▶ WORK TO BE COMPLETED
Every line of the listing that contains the word "inward" is to be copied out.

----------

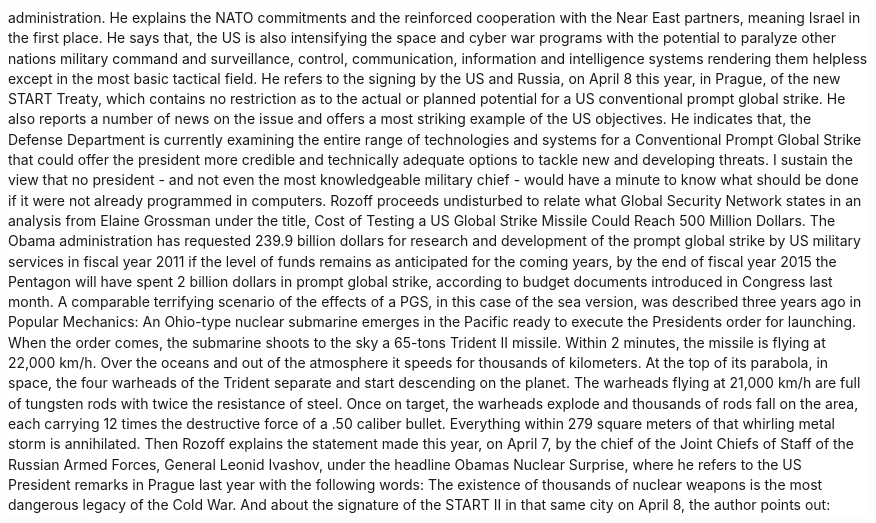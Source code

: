 administration.
He explains the
NATO commitments and the reinforced cooperation with the
Near East partners, meaning Israel in the first place.
He says that,
the US is also intensifying the space and
cyber war programs with the potential to paralyze other nations
military command and surveillance, control, communication, information
and intelligence systems rendering them helpless except in the most
basic tactical field.
He refers to the signing by the US and Russia,
on April 8 this year, in Prague, of the
new START Treaty,
which contains no restriction as to the
actual or planned potential for a US conventional prompt global strike.
He also reports a number of news on the issue
and offers a most striking example of the US objectives.
He indicates that,
the Defense Department is currently
examining the entire range of technologies and systems for a
Conventional Prompt Global Strike that could offer the president more
credible and technically adequate options to tackle new and developing
threats.
I sustain the view that no president - and not
even the most knowledgeable military chief - would have a minute to know
what should be done if it were not already programmed in computers.
Rozoff proceeds undisturbed to relate what Global Security Network states in
an analysis from Elaine Grossman under the title,
Cost of
Testing a US Global Strike Missile Could Reach 500 Million Dollars.
The Obama administration has requested
239.9 billion dollars for research and development of the prompt global
strike by US military services in fiscal year 2011
if the level of funds
remains as anticipated for the coming years, by the end of fiscal year
2015 the Pentagon will have spent 2 billion dollars in prompt global
strike, according to budget documents introduced in Congress last
month.
A comparable terrifying scenario of the effects of a PGS, in this case
of the sea version, was described three years ago in Popular Mechanics:
An Ohio-type nuclear submarine emerges in the Pacific ready to execute
the Presidents order for launching. When the order comes, the submarine
shoots to the sky a 65-tons Trident II missile. Within 2 minutes, the
missile is flying at 22,000 km/h. Over the oceans and out of the
atmosphere it speeds for thousands of kilometers.
At the top of its parabola, in space, the four warheads of the Trident
separate and start descending on the planet.
The warheads flying at 21,000 km/h are full of tungsten rods with twice
the resistance of steel.
Once on target, the warheads explode and thousands of rods fall on the
area, each carrying 12 times the destructive force of a .50 caliber
bullet. Everything within 279 square meters of that whirling metal storm
is annihilated.
Then Rozoff explains the statement made this
year, on April 7, by the chief of the Joint Chiefs of Staff of the Russian
Armed Forces, General Leonid Ivashov, under the headline
Obamas Nuclear
Surprise, where he refers to the US President remarks in Prague last year
with the following words:
The existence of thousands of nuclear
weapons is the most dangerous legacy of the Cold War.
And about the
signature of the START II in that same city on April 8, the author
points out:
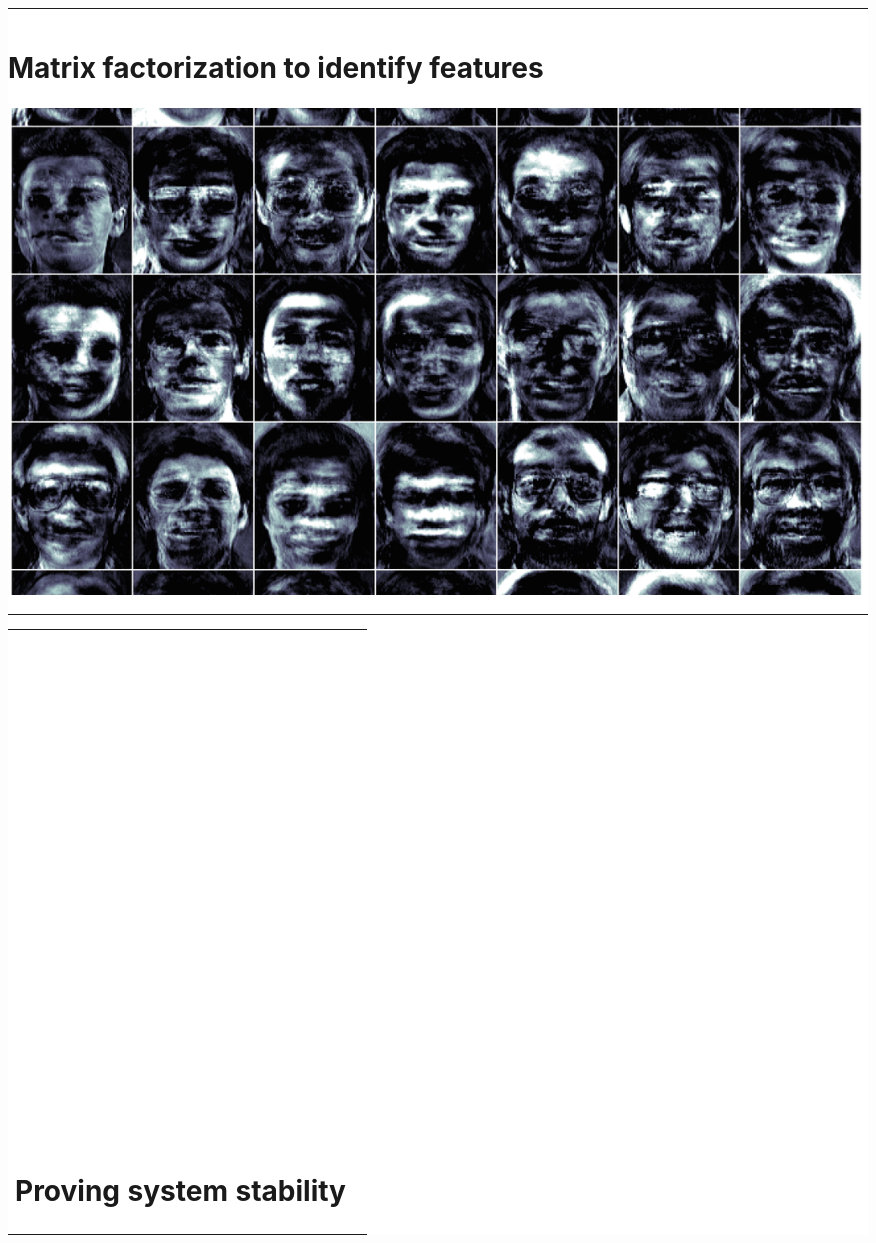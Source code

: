 --------------------

# Matrix factorization to identify features

<img src="images/nmf-faces-detail.png" style="width:1024px" />


**************************

<table><tr><td class="noborder">

<div style="height:500px" >
</div>

# Proving system stability

</td><td class="noborder">
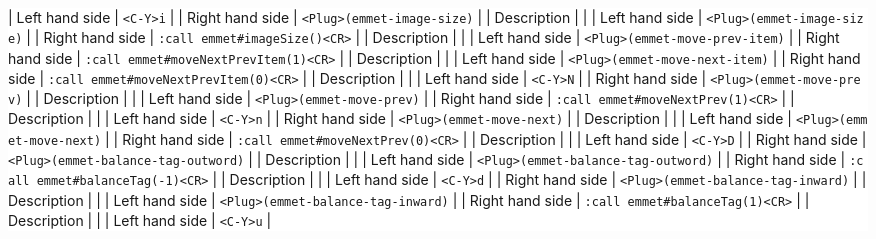 | Left hand side | <code>&lt;C-Y&gt;i</code> |
| Right hand side | <code>&lt;Plug&gt;(emmet-image-size)</code> |
| Description | |
| Left hand side | <code>&lt;Plug&gt;(emmet-image-size)</code> |
| Right hand side | <code>:call emmet#imageSize()&lt;CR&gt;</code> |
| Description | |
| Left hand side | <code>&lt;Plug&gt;(emmet-move-prev-item)</code> |
| Right hand side | <code>:call emmet#moveNextPrevItem(1)&lt;CR&gt;</code> |
| Description | |
| Left hand side | <code>&lt;Plug&gt;(emmet-move-next-item)</code> |
| Right hand side | <code>:call emmet#moveNextPrevItem(0)&lt;CR&gt;</code> |
| Description | |
| Left hand side | <code>&lt;C-Y&gt;N</code> |
| Right hand side | <code>&lt;Plug&gt;(emmet-move-prev)</code> |
| Description | |
| Left hand side | <code>&lt;Plug&gt;(emmet-move-prev)</code> |
| Right hand side | <code>:call emmet#moveNextPrev(1)&lt;CR&gt;</code> |
| Description | |
| Left hand side | <code>&lt;C-Y&gt;n</code> |
| Right hand side | <code>&lt;Plug&gt;(emmet-move-next)</code> |
| Description | |
| Left hand side | <code>&lt;Plug&gt;(emmet-move-next)</code> |
| Right hand side | <code>:call emmet#moveNextPrev(0)&lt;CR&gt;</code> |
| Description | |
| Left hand side | <code>&lt;C-Y&gt;D</code> |
| Right hand side | <code>&lt;Plug&gt;(emmet-balance-tag-outword)</code> |
| Description | |
| Left hand side | <code>&lt;Plug&gt;(emmet-balance-tag-outword)</code> |
| Right hand side | <code>:call emmet#balanceTag(-1)&lt;CR&gt;</code> |
| Description | |
| Left hand side | <code>&lt;C-Y&gt;d</code> |
| Right hand side | <code>&lt;Plug&gt;(emmet-balance-tag-inward)</code> |
| Description | |
| Left hand side | <code>&lt;Plug&gt;(emmet-balance-tag-inward)</code> |
| Right hand side | <code>:call emmet#balanceTag(1)&lt;CR&gt;</code> |
| Description | |
| Left hand side | <code>&lt;C-Y&gt;u</code> |
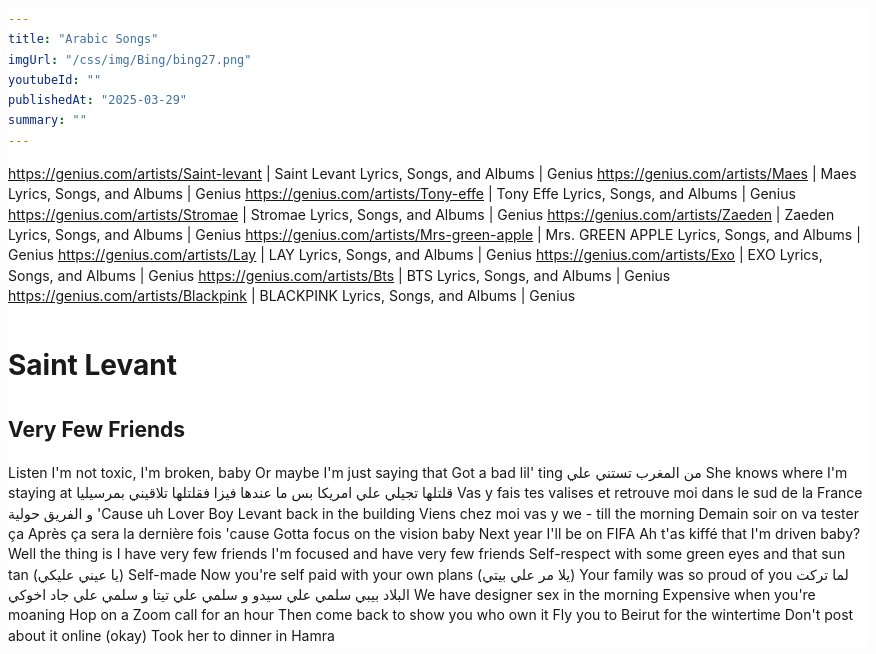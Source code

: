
 ```yaml
---
title: "Arabic Songs"
imgUrl: "/css/img/Bing/bing27.png"
youtubeId: ""
publishedAt: "2025-03-29"
summary: ""
---
```


https://genius.com/artists/Saint-levant | Saint Levant Lyrics, Songs, and Albums | Genius
https://genius.com/artists/Maes | Maes Lyrics, Songs, and Albums | Genius
https://genius.com/artists/Tony-effe | Tony Effe Lyrics, Songs, and Albums | Genius
https://genius.com/artists/Stromae | Stromae Lyrics, Songs, and Albums | Genius
https://genius.com/artists/Zaeden | Zaeden Lyrics, Songs, and Albums | Genius
https://genius.com/artists/Mrs-green-apple | Mrs. GREEN APPLE Lyrics, Songs, and Albums | Genius
https://genius.com/artists/Lay | LAY Lyrics, Songs, and Albums | Genius
https://genius.com/artists/Exo | EXO Lyrics, Songs, and Albums | Genius
https://genius.com/artists/Bts | BTS Lyrics, Songs, and Albums | Genius
https://genius.com/artists/Blackpink | BLACKPINK Lyrics, Songs, and Albums | Genius

# Saint Levant
## Very Few Friends

Listen
I'm not toxic, I'm broken, baby
Or maybe I'm just saying that
Got a bad lil' ting
من المغرب تستني علي
She knows where I'm staying at
قلتلها تجيلي علي امريكا بس ما عندها فيزا
فقلتلها تلاقيني بمرسيليا
Vas y fais tes valises et retrouve moi dans le sud de la France
و الفريق حولية
'Cause uh
Lover Boy Levant back in the building
Viens chez moi vas y we - till the morning
Demain soir on va tester ça
Après ça sera la dernière fois 'cause
Gotta focus on the vision baby
Next year I'll be on FIFA
Ah t'as kiffé that I'm driven baby?
Well the thing is
I have very few friends
I'm focused and have very few friends
Self-respect with some green eyes and that sun tan
(يا عيني عليكي)
Self-made
Now you're self paid with your own plans
(يلا مر علي بيتي)
Your family was so proud of you
لما تركت البلاد بيبي
سلمي علي سيدو
و سلمي علي تيتا
و سلمي علي جاد اخوكي
We have designer sex in the morning
Expensive when you're moaning
Hop on a Zoom call for an hour
Then come back to show you who own it
Fly you to Beirut for the wintertime
Don't post about it online (okay)
Took her to dinner in Hamra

----------

▶ TASK ANSWER
| Right hand side | <code>&lt;Plug&gt;(emmet-balance-tag-inward)</code> |
| Left hand side | <code>&lt;Plug&gt;(emmet-balance-tag-inward)</code> |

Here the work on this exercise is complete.